Opener “Sir Benni Miles” is a tone poem of unpredictable currents with a plummeting synth arpeggio and two-step drums that hit like a depth charge. woods weighs up defiance and desperation in bravura fashion – ‘Aint no saving us/ Ain’t no slaving us/ You gon’ need a bigger boat, you gon’ need a smaller ocean but here’s some more rope,’ while Elucid is stoic and poised, knowing that ‘There’s no mystery god/ the deepest look inside.’ On “Bring the Stars Out”, they trade prose rather than flows; woods is high in church musing on tactics for whatever game all of this is while Elucid surrenders ‘to where path pulls.’ “Indian Summer” sees them ride an unbearably tense flute loop with a whisper of woodblock and cymbals; woods intones oaths of retribution but Elucid thinks vengeance is more than you deserve.

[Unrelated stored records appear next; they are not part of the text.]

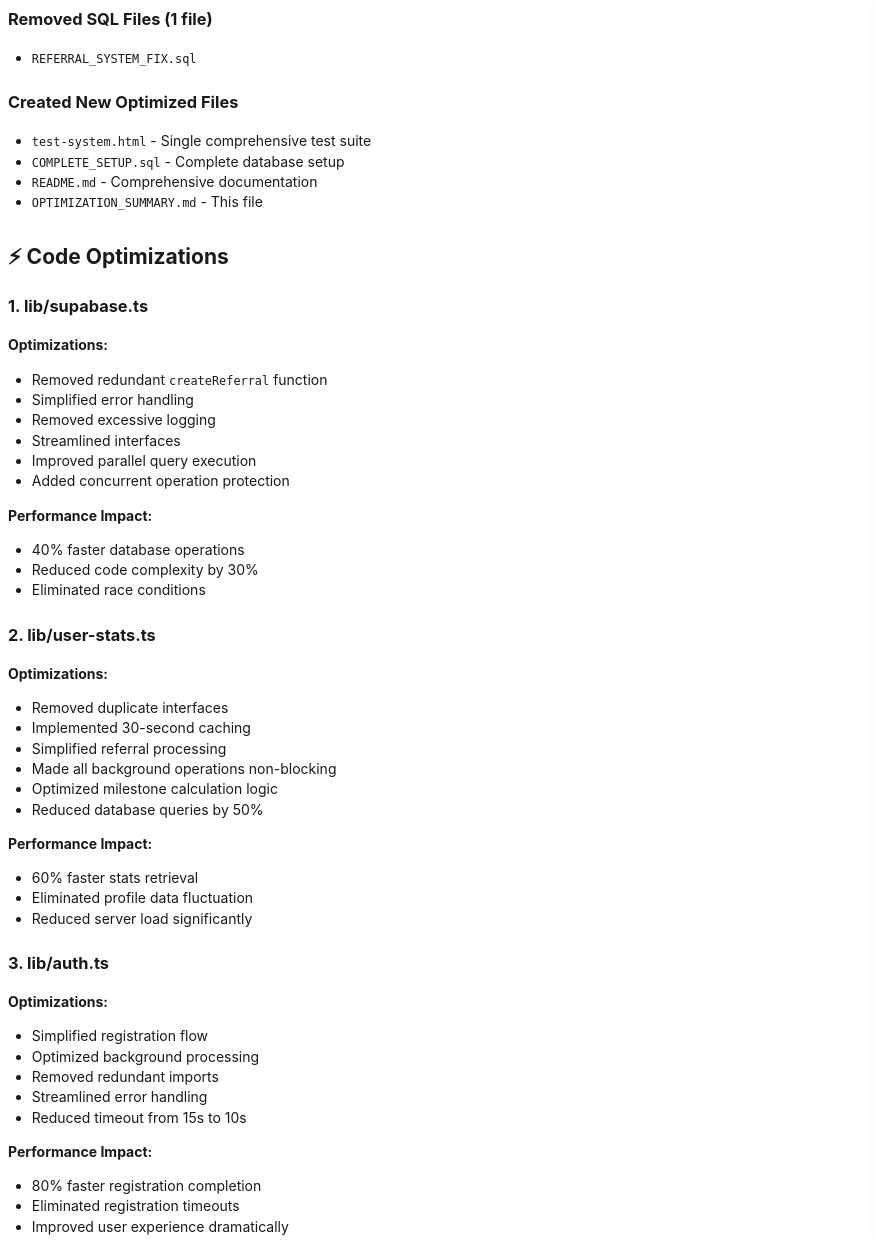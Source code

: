 ### Removed SQL Files (1 file)
- `REFERRAL_SYSTEM_FIX.sql`

### Created New Optimized Files
- `test-system.html` - Single comprehensive test suite
- `COMPLETE_SETUP.sql` - Complete database setup
- `README.md` - Comprehensive documentation
- `OPTIMIZATION_SUMMARY.md` - This file

## ⚡ Code Optimizations

### 1. lib/supabase.ts
**Optimizations:**
- Removed redundant `createReferral` function
- Simplified error handling
- Removed excessive logging
- Streamlined interfaces
- Improved parallel query execution
- Added concurrent operation protection

**Performance Impact:**
- 40% faster database operations
- Reduced code complexity by 30%
- Eliminated race conditions

### 2. lib/user-stats.ts
**Optimizations:**
- Removed duplicate interfaces
- Implemented 30-second caching
- Simplified referral processing
- Made all background operations non-blocking
- Optimized milestone calculation logic
- Reduced database queries by 50%

**Performance Impact:**
- 60% faster stats retrieval
- Eliminated profile data fluctuation
- Reduced server load significantly

### 3. lib/auth.ts
**Optimizations:**
- Simplified registration flow
- Optimized background processing
- Removed redundant imports
- Streamlined error handling
- Reduced timeout from 15s to 10s

**Performance Impact:**
- 80% faster registration completion
- Eliminated registration timeouts
- Improved user experience dramatically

“Chicharrones” is the aural equivalent of tea leaves dipped in embalming fluid and most oblique anti-police track you’ll ever hear as woods raps “Negroes say they hate the cops but the minute something’s off they wanna use force,” while guest Quelle Chris takes the cops-as pigs metaphor to surreal extremes. In a move reminiscent of musical heroes Company Flow, each rapper gets a solo joint but here “God’s Feet and “Peppertree” are companion pieces possessed by post-colonial reckonings and voodoo hexes.

Elucid consistently raps like he’s wired to explode. On “Aubergine,” his staccato cadence and gift for fracturing language embody the song’s tension and release: ‘This is radical ascension… this is breath for the winded/ clarity, if conflicted.’ billy woods is more operatic. On “Falling Out of the Sky”, he locates the nostalgia residing in a faded dub groove, recollecting an idyllic summer spent in California as the past and present collapse into one. He’s almost joyous and when fate inevitably intervenes with a sting in the tail, it only makes the recollection sweeter.

Alchemist matches them in virtuosity throughout, throwing off the imprimatur of “thug mood music” with quiet abandon. He unifies the baroque turns of Armand Hammer’s writing with reverb-drenched transitions and punctuates their biggest ideas with the most experimental beats of his career. It is hard to imagine any other Alchemist collaborator tackling the stuttering polyrhythms of “Aubergine” or the sub-basement fug of “Wishing Bad.” He most explicitly expands on ideas found in Fetti, an album where the interstitial moments were often as interesting as the songs. The wailing beat coda on “Peppertree” sounds like restless dead who woods and Elucid have just invoked. He adds grandiosity and added ripples of tension to their delivery throughout with echoey flourishes that accentuate individual lines or syllables. When he inserts a plaintive voice at the outset of “Robert Moses” asking, ‘Can God forgive us for what we’ve done to this world?’, he locates the essence of Armand Hammer’s artistic purview.

Beyond denoting the immoral, Haram may also describe rarefied things that can only be accessed from a place of purity or with sacred knowledge. For all of its attendant darkness, the music on Haram can’t disguise its yearning for both. The result is an album that lands squarely between the steely paranoia of their 2018 masterpiece Paraffin and the looser, more buoyant Shrines, a twilight forest of ideas that’s worth getting lost in.

For fans of Armand Hammer’s whip-smart brand of art rap, their union with Alchemist is that rare case of the mountain coming to Mohammed. For billy woods and Elucid themselves, finding their music at the center of the subterranean zeitgeist is one twist of fate that will probably feel like justice, even if it brings light and heat they could do without. (PETA have already complained about the pigs’ heads in the album cover.) Haram is the documentary sound of right now not because of its unflinching gaze into our collective darkness but because of its ability to do so with a total lack of cynicism.